[Saved entries]
* * * *

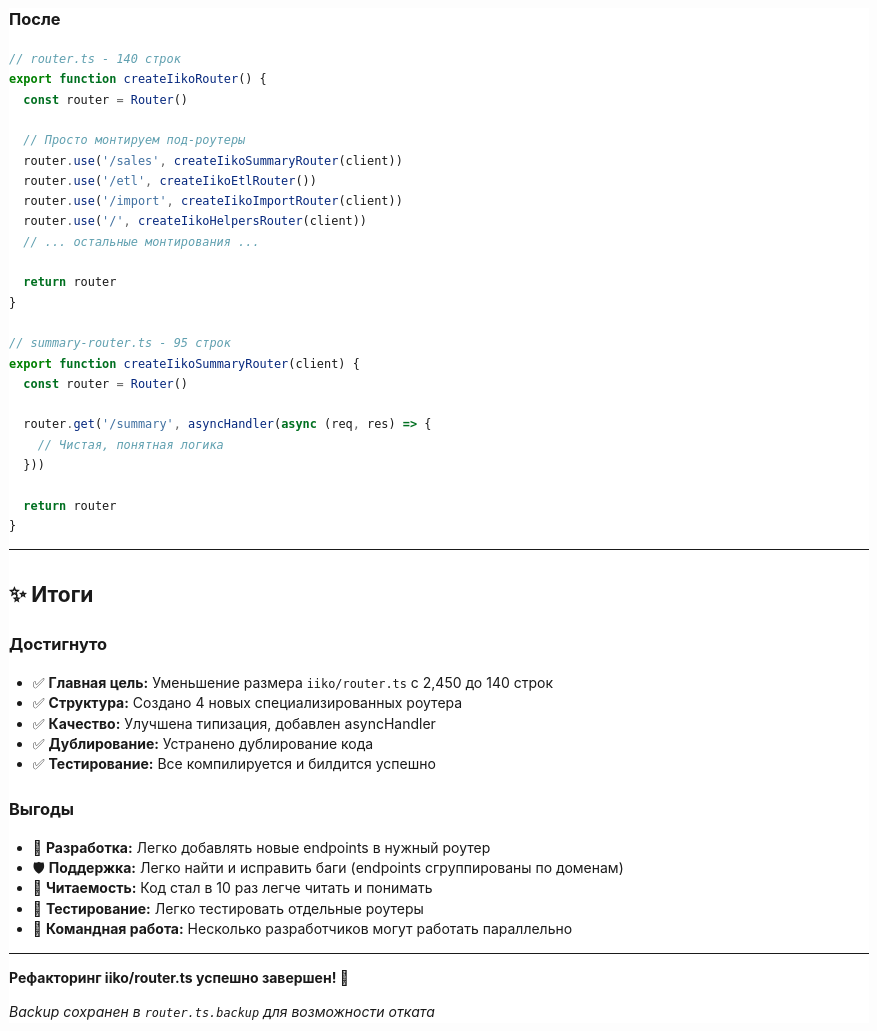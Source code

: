 ### После
```typescript
// router.ts - 140 строк
export function createIikoRouter() {
  const router = Router()
  
  // Просто монтируем под-роутеры
  router.use('/sales', createIikoSummaryRouter(client))
  router.use('/etl', createIikoEtlRouter())
  router.use('/import', createIikoImportRouter(client))
  router.use('/', createIikoHelpersRouter(client))
  // ... остальные монтирования ...
  
  return router
}

// summary-router.ts - 95 строк
export function createIikoSummaryRouter(client) {
  const router = Router()
  
  router.get('/summary', asyncHandler(async (req, res) => {
    // Чистая, понятная логика
  }))
  
  return router
}
```

---

## ✨ Итоги

### Достигнуто
- ✅ **Главная цель:** Уменьшение размера `iiko/router.ts` с 2,450 до 140 строк
- ✅ **Структура:** Создано 4 новых специализированных роутера
- ✅ **Качество:** Улучшена типизация, добавлен asyncHandler
- ✅ **Дублирование:** Устранено дублирование кода
- ✅ **Тестирование:** Все компилируется и билдится успешно

### Выгоды
- 🚀 **Разработка:** Легко добавлять новые endpoints в нужный роутер
- 🛡️ **Поддержка:** Легко найти и исправить баги (endpoints сгруппированы по доменам)
- 📖 **Читаемость:** Код стал в 10 раз легче читать и понимать
- 🧪 **Тестирование:** Легко тестировать отдельные роутеры
- 👥 **Командная работа:** Несколько разработчиков могут работать параллельно

---

**Рефакторинг iiko/router.ts успешно завершен! 🎉**

*Backup сохранен в `router.ts.backup` для возможности отката*

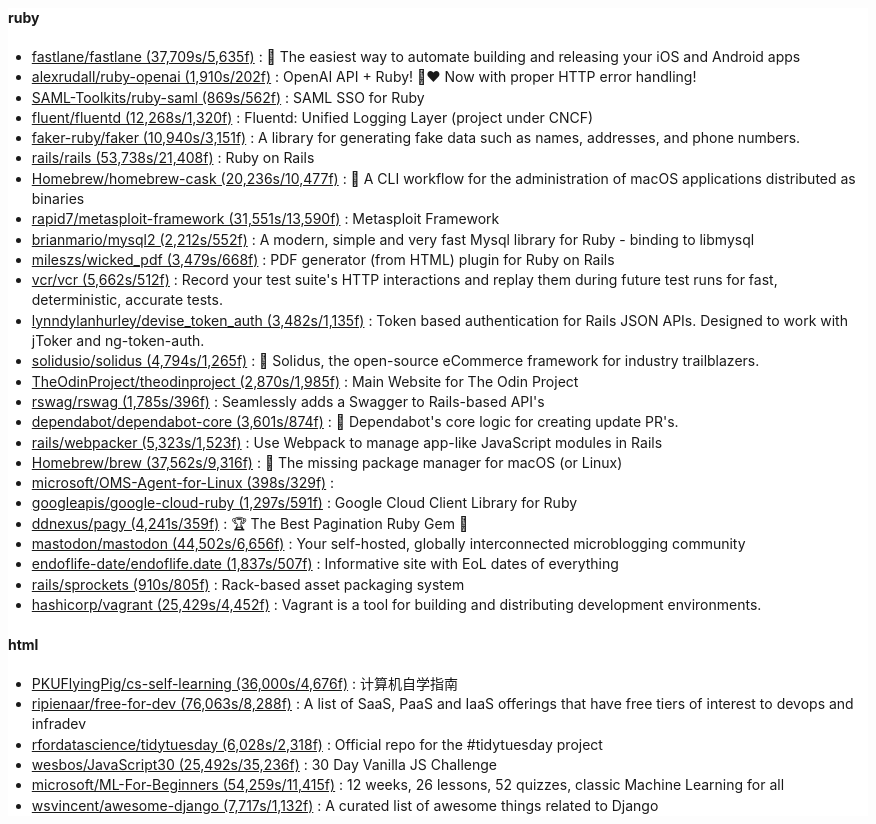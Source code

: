 #### ruby
* [fastlane/fastlane (37,709s/5,635f)](https://github.com/fastlane/fastlane) : 🚀 The easiest way to automate building and releasing your iOS and Android apps
* [alexrudall/ruby-openai (1,910s/202f)](https://github.com/alexrudall/ruby-openai) : OpenAI API + Ruby! 🤖❤️ Now with proper HTTP error handling!
* [SAML-Toolkits/ruby-saml (869s/562f)](https://github.com/SAML-Toolkits/ruby-saml) : SAML SSO for Ruby
* [fluent/fluentd (12,268s/1,320f)](https://github.com/fluent/fluentd) : Fluentd: Unified Logging Layer (project under CNCF)
* [faker-ruby/faker (10,940s/3,151f)](https://github.com/faker-ruby/faker) : A library for generating fake data such as names, addresses, and phone numbers.
* [rails/rails (53,738s/21,408f)](https://github.com/rails/rails) : Ruby on Rails
* [Homebrew/homebrew-cask (20,236s/10,477f)](https://github.com/Homebrew/homebrew-cask) : 🍻 A CLI workflow for the administration of macOS applications distributed as binaries
* [rapid7/metasploit-framework (31,551s/13,590f)](https://github.com/rapid7/metasploit-framework) : Metasploit Framework
* [brianmario/mysql2 (2,212s/552f)](https://github.com/brianmario/mysql2) : A modern, simple and very fast Mysql library for Ruby - binding to libmysql
* [mileszs/wicked_pdf (3,479s/668f)](https://github.com/mileszs/wicked_pdf) : PDF generator (from HTML) plugin for Ruby on Rails
* [vcr/vcr (5,662s/512f)](https://github.com/vcr/vcr) : Record your test suite's HTTP interactions and replay them during future test runs for fast, deterministic, accurate tests.
* [lynndylanhurley/devise_token_auth (3,482s/1,135f)](https://github.com/lynndylanhurley/devise_token_auth) : Token based authentication for Rails JSON APIs. Designed to work with jToker and ng-token-auth.
* [solidusio/solidus (4,794s/1,265f)](https://github.com/solidusio/solidus) : 🛒 Solidus, the open-source eCommerce framework for industry trailblazers.
* [TheOdinProject/theodinproject (2,870s/1,985f)](https://github.com/TheOdinProject/theodinproject) : Main Website for The Odin Project
* [rswag/rswag (1,785s/396f)](https://github.com/rswag/rswag) : Seamlessly adds a Swagger to Rails-based API's
* [dependabot/dependabot-core (3,601s/874f)](https://github.com/dependabot/dependabot-core) : 🤖 Dependabot's core logic for creating update PR's.
* [rails/webpacker (5,323s/1,523f)](https://github.com/rails/webpacker) : Use Webpack to manage app-like JavaScript modules in Rails
* [Homebrew/brew (37,562s/9,316f)](https://github.com/Homebrew/brew) : 🍺 The missing package manager for macOS (or Linux)
* [microsoft/OMS-Agent-for-Linux (398s/329f)](https://github.com/microsoft/OMS-Agent-for-Linux) : 
* [googleapis/google-cloud-ruby (1,297s/591f)](https://github.com/googleapis/google-cloud-ruby) : Google Cloud Client Library for Ruby
* [ddnexus/pagy (4,241s/359f)](https://github.com/ddnexus/pagy) : 🏆 The Best Pagination Ruby Gem 🥇
* [mastodon/mastodon (44,502s/6,656f)](https://github.com/mastodon/mastodon) : Your self-hosted, globally interconnected microblogging community
* [endoflife-date/endoflife.date (1,837s/507f)](https://github.com/endoflife-date/endoflife.date) : Informative site with EoL dates of everything
* [rails/sprockets (910s/805f)](https://github.com/rails/sprockets) : Rack-based asset packaging system
* [hashicorp/vagrant (25,429s/4,452f)](https://github.com/hashicorp/vagrant) : Vagrant is a tool for building and distributing development environments.

#### html
* [PKUFlyingPig/cs-self-learning (36,000s/4,676f)](https://github.com/PKUFlyingPig/cs-self-learning) : 计算机自学指南
* [ripienaar/free-for-dev (76,063s/8,288f)](https://github.com/ripienaar/free-for-dev) : A list of SaaS, PaaS and IaaS offerings that have free tiers of interest to devops and infradev
* [rfordatascience/tidytuesday (6,028s/2,318f)](https://github.com/rfordatascience/tidytuesday) : Official repo for the #tidytuesday project
* [wesbos/JavaScript30 (25,492s/35,236f)](https://github.com/wesbos/JavaScript30) : 30 Day Vanilla JS Challenge
* [microsoft/ML-For-Beginners (54,259s/11,415f)](https://github.com/microsoft/ML-For-Beginners) : 12 weeks, 26 lessons, 52 quizzes, classic Machine Learning for all
* [wsvincent/awesome-django (7,717s/1,132f)](https://github.com/wsvincent/awesome-django) : A curated list of awesome things related to Django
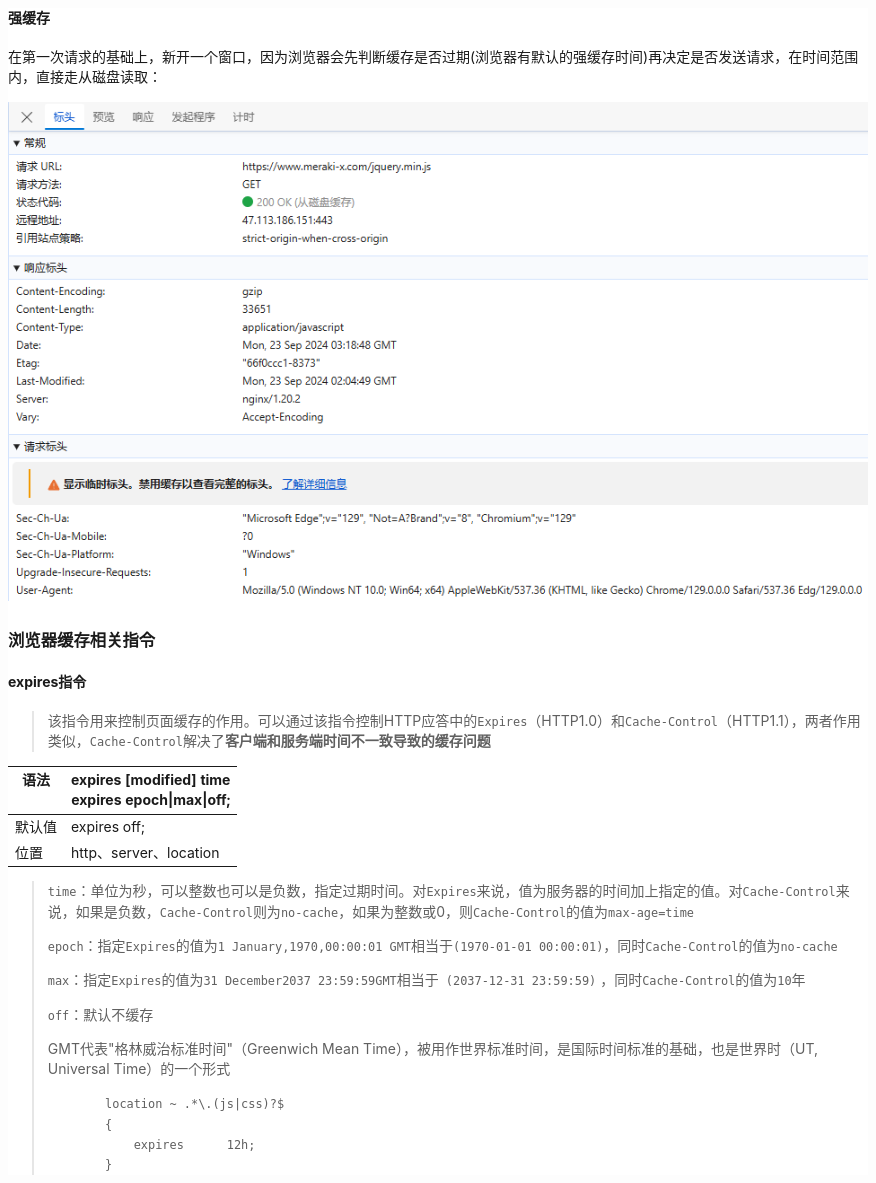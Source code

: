 #### 强缓存

在第一次请求的基础上，新开一个窗口，因为浏览器会先判断缓存是否过期(浏览器有默认的强缓存时间)再决定是否发送请求，在时间范围内，直接走从磁盘读取：

![image-20240923112323095](img/10.Nginx静态资源配置/image-20240923112323095.png)

### 浏览器缓存相关指令

#### expires指令

> 该指令用来控制页面缓存的作用。可以通过该指令控制HTTP应答中的`Expires`（HTTP1.0）和`Cache-Control`（HTTP1.1），两者作用类似，`Cache-Control`解决了**客户端和服务端时间不一致导致的缓存问题**

| 语法   | expires [modified] time<br/>expires epoch\|max\|off; |
| ------ | ---------------------------------------------------- |
| 默认值 | expires off;                                         |
| 位置   | http、server、location                               |

> `time`：单位为秒，可以整数也可以是负数，指定过期时间。对`Expires`来说，值为服务器的时间加上指定的值。对`Cache-Control`来说，如果是负数，`Cache-Control`则为`no-cache`，如果为整数或0，则`Cache-Control`的值为`max-age=time`
>
> `epoch`：指定`Expires`的值为`1 January,1970,00:00:01 GMT`相当于`(1970-01-01 00:00:01)`，同时`Cache-Control`的值为`no-cache`
>
> `max`：指定`Expires`的值为`31 December2037 23:59:59GMT`相当于` (2037-12-31 23:59:59)` ，同时`Cache-Control`的值为`10`年
>
> `off`：默认不缓存
>
> GMT代表"格林威治标准时间"（Greenwich Mean Time），被用作世界标准时间，是国际时间标准的基础，也是世界时（UT, Universal Time）的一个形式
>
> ```nginx
>         location ~ .*\.(js|css)?$
>         {
>             expires      12h;
>         }
> ```
>
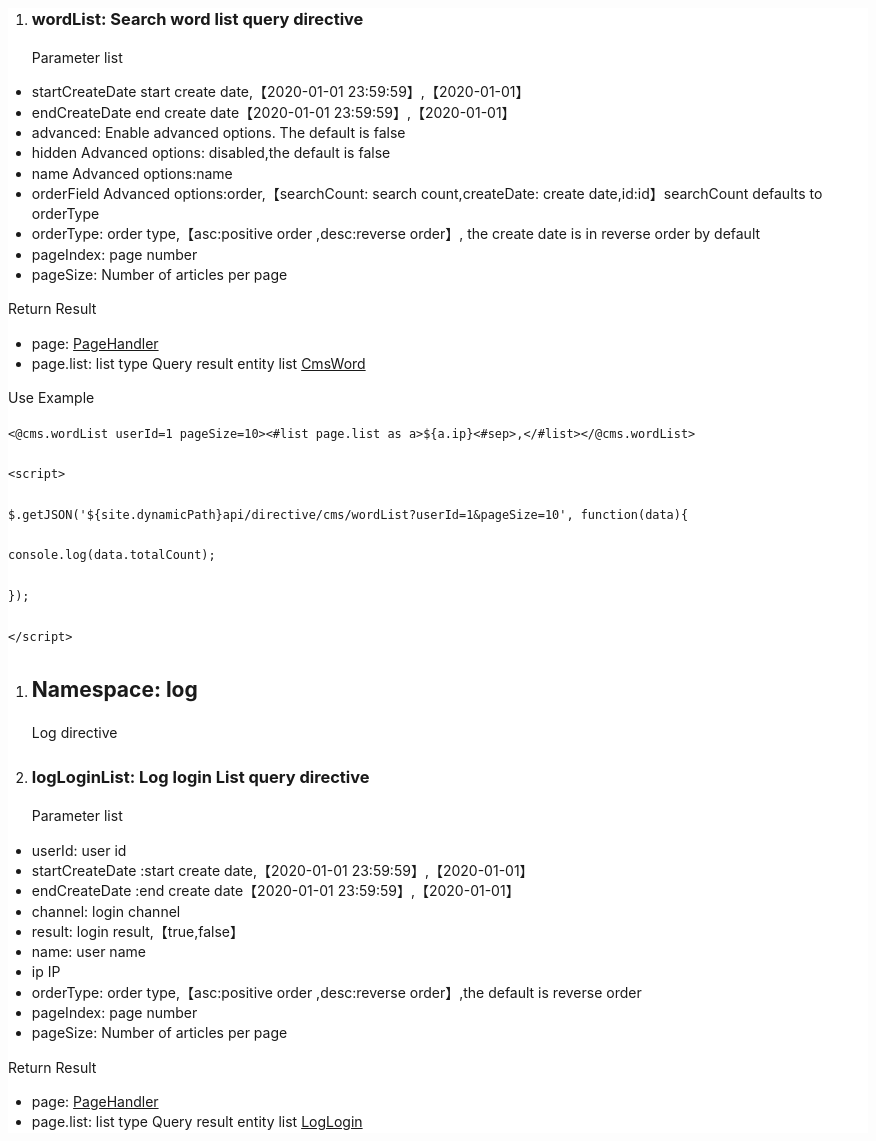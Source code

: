 1. ### **wordList: Search word list query directive**
   Parameter list

- startCreateDate start create date,【2020-01-01 23:59:59】,【2020-01-01】
- endCreateDate end create date【2020-01-01 23:59:59】,【2020-01-01】
- advanced: Enable advanced options. The default is false
- hidden Advanced options: disabled,the default is false
- name Advanced options:name
- orderField Advanced options:order,【searchCount: search count,createDate: create date,id:id】searchCount defaults to orderType
- orderType: order type,【asc:positive order ,desc:reverse order】, the create date is in reverse order by default
- pageIndex: page number
- pageSize: Number of articles per page

Return Result

- page: [PageHandler]()
- page.list: list type Query result entity list [CmsWord]()

Use Example

```
<@cms.wordList userId=1 pageSize=10><#list page.list as a>${a.ip}<#sep>,</#list></@cms.wordList>

<script>

$.getJSON('${site.dynamicPath}api/directive/cms/wordList?userId=1&pageSize=10', function(data){

console.log(data.totalCount);

});

</script>
```

1. ## <a name="_toc127627974"></a>**Namespace: log**
   Log directive
1. ### **logLoginList: Log login List query directive**
   Parameter list

- userId: user id
- startCreateDate :start create date,【2020-01-01 23:59:59】,【2020-01-01】
- endCreateDate :end create date【2020-01-01 23:59:59】,【2020-01-01】
- channel: login channel
- result: login result,【true,false】
- name: user name
- ip IP
- orderType: order type,【asc:positive order ,desc:reverse order】,the default is reverse order
- pageIndex: page number
- pageSize: Number of articles per page

Return Result

- page: [PageHandler]()
- page.list: list type Query result entity list [LogLogin]()
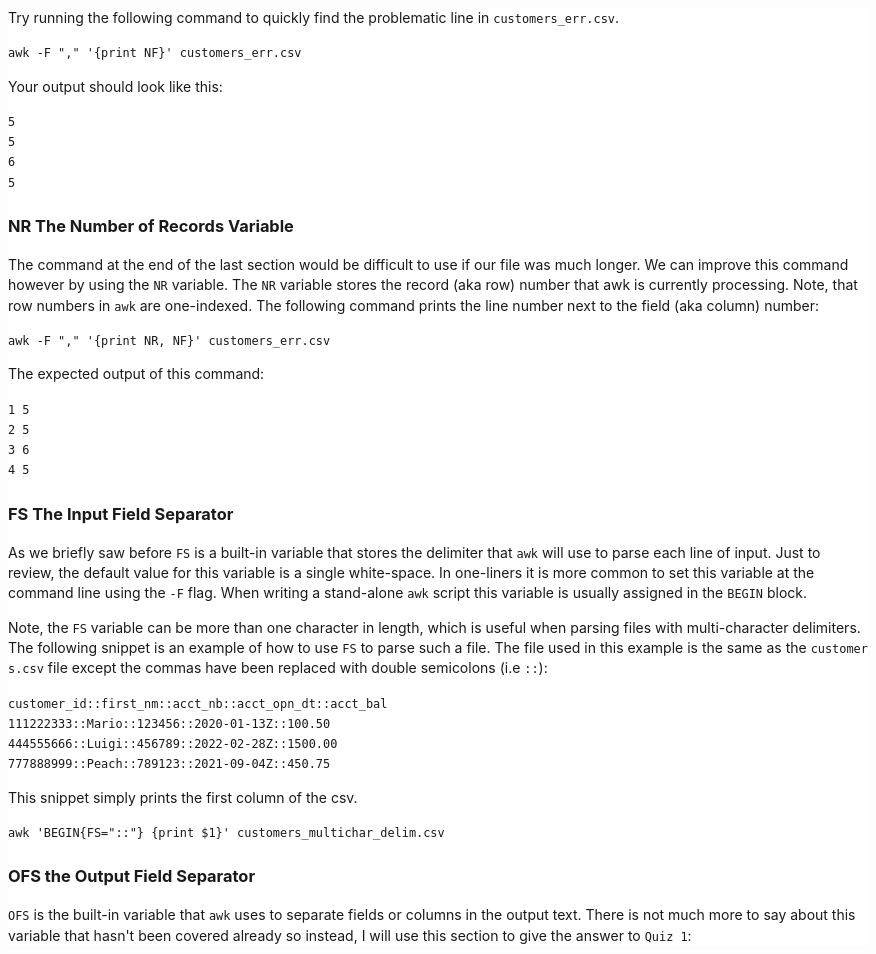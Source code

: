 Try running the following command to quickly find the problematic line in `customers_err.csv`.
```shell
awk -F "," '{print NF}' customers_err.csv
```
Your output should look like this:
```shell
5
5
6
5
```

### NR The Number of Records Variable
The command at the end of the last section would be difficult to use if our file was much longer.
We can improve this command however by using the `NR` variable.
The `NR` variable stores the record (aka row) number that awk is currently processing.
Note, that row numbers in `awk` are one-indexed.
The following command prints the line number next to the field (aka column) number:
```shell
awk -F "," '{print NR, NF}' customers_err.csv
```
The expected output of this command:
```
1 5
2 5
3 6
4 5
```

### FS The Input Field Separator
As we briefly saw before `FS` is a built-in variable that stores the delimiter that `awk` will use to parse each line of input.
Just to review, the default value for this variable is a single white-space.
In one-liners it is more common to set this variable at the command line using the `-F` flag.
When writing a stand-alone `awk` script this variable is usually assigned in the `BEGIN` block.

Note, the `FS` variable can be more than one character in length, which is useful when parsing files with multi-character delimiters.
The following snippet is an example of how to use `FS` to parse such a file.
The file used in this example is the same as the `customers.csv` file except the commas have been replaced with double semicolons (i.e `::`):

```
customer_id::first_nm::acct_nb::acct_opn_dt::acct_bal
111222333::Mario::123456::2020-01-13Z::100.50
444555666::Luigi::456789::2022-02-28Z::1500.00
777888999::Peach::789123::2021-09-04Z::450.75
```

This snippet simply prints the first column of the csv.
```shell
awk 'BEGIN{FS="::"} {print $1}' customers_multichar_delim.csv
```

### OFS the Output Field Separator
`OFS` is the built-in variable that `awk` uses to separate fields or columns in the output text. 
There is not much more to say about this variable that hasn't been covered already so instead,
I will use this section to give the answer to `Quiz 1`:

* * * *

Work to be completed =
A word-for-word reproduction is needed of the lines above from the line containing "- page.list: list type Query result entity list [LogLogin]()" through the line containing "with multi-character delimiters.", with both ends kept and no pictures.

Answer space =
- page.list: list type Query result entity list [LogLogin]()
Source code

: Try running the following command to quickly find the problematic line in `customers_err.csv`.
```shell
awk -F "," '{print NF}' customers_err.csv
```
Your output should look like this:
```shell
5
5
6
5
```

### NR The Number of Records Variable
The command at the end of the last section would be difficult to use if our file was much longer.
We can improve this command however by using the `NR` variable.
The `NR` variable stores the record (aka row) number that awk is currently processing.
Note, that row numbers in `awk` are one-indexed.
The following command prints the line number next to the field (aka column) number:
```shell
awk -F "," '{print NR, NF}' customers_err.csv
```
The expected output of this command:
```
1 5
2 5
3 6
4 5
```

### FS The Input Field Separator
As we briefly saw before `FS` is a built-in variable that stores the delimiter that `awk` will use to parse each line of input.
Just to review, the default value for this variable is a single white-space.
In one-liners it is more common to set this variable at the command line using the `-F` flag.
When writing a stand-alone `awk` script this variable is usually assigned in the `BEGIN` block.

Note, the `FS` variable can be more than one character in length, which is useful when parsing files with multi-character delimiters.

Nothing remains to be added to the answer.